PROMPT: All records are to be reproduced verbatim, with images omitted.

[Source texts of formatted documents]
#####
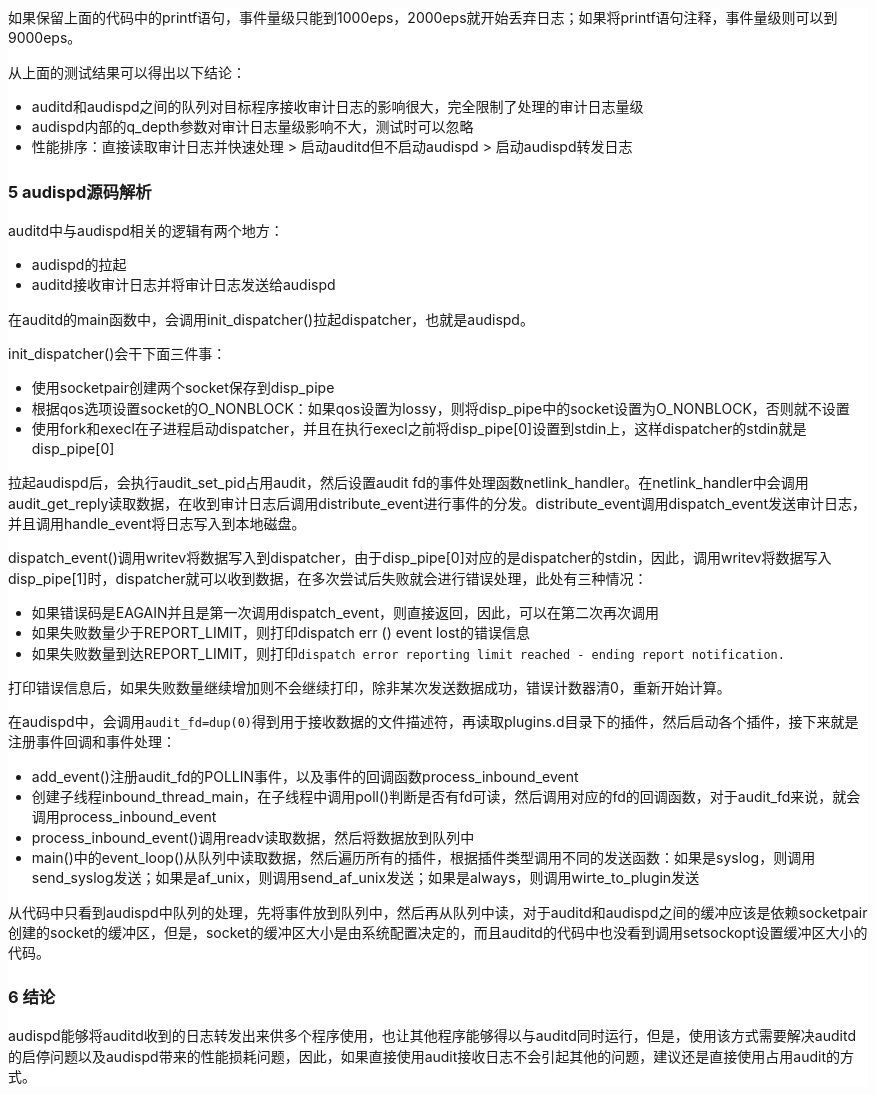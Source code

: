 如果保留上面的代码中的printf语句，事件量级只能到1000eps，2000eps就开始丢弃日志；如果将printf语句注释，事件量级则可以到9000eps。

从上面的测试结果可以得出以下结论：

* auditd和audispd之间的队列对目标程序接收审计日志的影响很大，完全限制了处理的审计日志量级
* audispd内部的q_depth参数对审计日志量级影响不大，测试时可以忽略
* 性能排序：直接读取审计日志并快速处理 > 启动auditd但不启动audispd > 启动audispd转发日志

### 5 audispd源码解析

auditd中与audispd相关的逻辑有两个地方：

* audispd的拉起
* auditd接收审计日志并将审计日志发送给audispd

在auditd的main函数中，会调用init_dispatcher()拉起dispatcher，也就是audispd。

init_dispatcher()会干下面三件事：

* 使用socketpair创建两个socket保存到disp_pipe
* 根据qos选项设置socket的O_NONBLOCK：如果qos设置为lossy，则将disp_pipe中的socket设置为O_NONBLOCK，否则就不设置
* 使用fork和execl在子进程启动dispatcher，并且在执行execl之前将disp_pipe[0]设置到stdin上，这样dispatcher的stdin就是disp_pipe[0]

拉起audispd后，会执行audit_set_pid占用audit，然后设置audit fd的事件处理函数netlink_handler。在netlink_handler中会调用audit_get_reply读取数据，在收到审计日志后调用distribute_event进行事件的分发。distribute_event调用dispatch_event发送审计日志，并且调用handle_event将日志写入到本地磁盘。

dispatch_event()调用writev将数据写入到dispatcher，由于disp_pipe[0]对应的是dispatcher的stdin，因此，调用writev将数据写入disp_pipe[1]时，dispatcher就可以收到数据，在多次尝试后失败就会进行错误处理，此处有三种情况：

* 如果错误码是EAGAIN并且是第一次调用dispatch_event，则直接返回，因此，可以在第二次再次调用
* 如果失败数量少于REPORT_LIMIT，则打印dispatch err () event lost的错误信息
* 如果失败数量到达REPORT_LIMIT，则打印`dispatch error reporting limit reached - ending report notification.`

打印错误信息后，如果失败数量继续增加则不会继续打印，除非某次发送数据成功，错误计数器清0，重新开始计算。

在audispd中，会调用`audit_fd=dup(0)`得到用于接收数据的文件描述符，再读取plugins.d目录下的插件，然后启动各个插件，接下来就是注册事件回调和事件处理：

* add_event()注册audit_fd的POLLIN事件，以及事件的回调函数process_inbound_event
* 创建子线程inbound_thread_main，在子线程中调用poll()判断是否有fd可读，然后调用对应的fd的回调函数，对于audit_fd来说，就会调用process_inbound_event
* process_inbound_event()调用readv读取数据，然后将数据放到队列中
* main()中的event_loop()从队列中读取数据，然后遍历所有的插件，根据插件类型调用不同的发送函数：如果是syslog，则调用send_syslog发送；如果是af_unix，则调用send_af_unix发送；如果是always，则调用wirte_to_plugin发送

从代码中只看到audispd中队列的处理，先将事件放到队列中，然后再从队列中读，对于auditd和audispd之间的缓冲应该是依赖socketpair创建的socket的缓冲区，但是，socket的缓冲区大小是由系统配置决定的，而且auditd的代码中也没看到调用setsockopt设置缓冲区大小的代码。

### 6 结论

audispd能够将auditd收到的日志转发出来供多个程序使用，也让其他程序能够得以与auditd同时运行，但是，使用该方式需要解决auditd的启停问题以及audispd带来的性能损耗问题，因此，如果直接使用audit接收日志不会引起其他的问题，建议还是直接使用占用audit的方式。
#####
WRITTEN REPLY:
Source code

: 如果保留上面的代码中的printf语句，事件量级只能到1000eps，2000eps就开始丢弃日志；如果将printf语句注释，事件量级则可以到9000eps。

从上面的测试结果可以得出以下结论：

* auditd和audispd之间的队列对目标程序接收审计日志的影响很大，完全限制了处理的审计日志量级
* audispd内部的q_depth参数对审计日志量级影响不大，测试时可以忽略
* 性能排序：直接读取审计日志并快速处理 > 启动auditd但不启动audispd > 启动audispd转发日志

### 5 audispd源码解析

auditd中与audispd相关的逻辑有两个地方：

* audispd的拉起
* auditd接收审计日志并将审计日志发送给audispd

在auditd的main函数中，会调用init_dispatcher()拉起dispatcher，也就是audispd。

init_dispatcher()会干下面三件事：

* 使用socketpair创建两个socket保存到disp_pipe
* 根据qos选项设置socket的O_NONBLOCK：如果qos设置为lossy，则将disp_pipe中的socket设置为O_NONBLOCK，否则就不设置
* 使用fork和execl在子进程启动dispatcher，并且在执行execl之前将disp_pipe[0]设置到stdin上，这样dispatcher的stdin就是disp_pipe[0]

拉起audispd后，会执行audit_set_pid占用audit，然后设置audit fd的事件处理函数netlink_handler。在netlink_handler中会调用audit_get_reply读取数据，在收到审计日志后调用distribute_event进行事件的分发。distribute_event调用dispatch_event发送审计日志，并且调用handle_event将日志写入到本地磁盘。

dispatch_event()调用writev将数据写入到dispatcher，由于disp_pipe[0]对应的是dispatcher的stdin，因此，调用writev将数据写入disp_pipe[1]时，dispatcher就可以收到数据，在多次尝试后失败就会进行错误处理，此处有三种情况：

* 如果错误码是EAGAIN并且是第一次调用dispatch_event，则直接返回，因此，可以在第二次再次调用
* 如果失败数量少于REPORT_LIMIT，则打印dispatch err () event lost的错误信息
* 如果失败数量到达REPORT_LIMIT，则打印`dispatch error reporting limit reached - ending report notification.`

打印错误信息后，如果失败数量继续增加则不会继续打印，除非某次发送数据成功，错误计数器清0，重新开始计算。

在audispd中，会调用`audit_fd=dup(0)`得到用于接收数据的文件描述符，再读取plugins.d目录下的插件，然后启动各个插件，接下来就是注册事件回调和事件处理：

* add_event()注册audit_fd的POLLIN事件，以及事件的回调函数process_inbound_event
* 创建子线程inbound_thread_main，在子线程中调用poll()判断是否有fd可读，然后调用对应的fd的回调函数，对于audit_fd来说，就会调用process_inbound_event
* process_inbound_event()调用readv读取数据，然后将数据放到队列中
* main()中的event_loop()从队列中读取数据，然后遍历所有的插件，根据插件类型调用不同的发送函数：如果是syslog，则调用send_syslog发送；如果是af_unix，则调用send_af_unix发送；如果是always，则调用wirte_to_plugin发送

从代码中只看到audispd中队列的处理，先将事件放到队列中，然后再从队列中读，对于auditd和audispd之间的缓冲应该是依赖socketpair创建的socket的缓冲区，但是，socket的缓冲区大小是由系统配置决定的，而且auditd的代码中也没看到调用setsockopt设置缓冲区大小的代码。

### 6 结论

audispd能够将auditd收到的日志转发出来供多个程序使用，也让其他程序能够得以与auditd同时运行，但是，使用该方式需要解决auditd的启停问题以及audispd带来的性能损耗问题，因此，如果直接使用audit接收日志不会引起其他的问题，建议还是直接使用占用audit的方式。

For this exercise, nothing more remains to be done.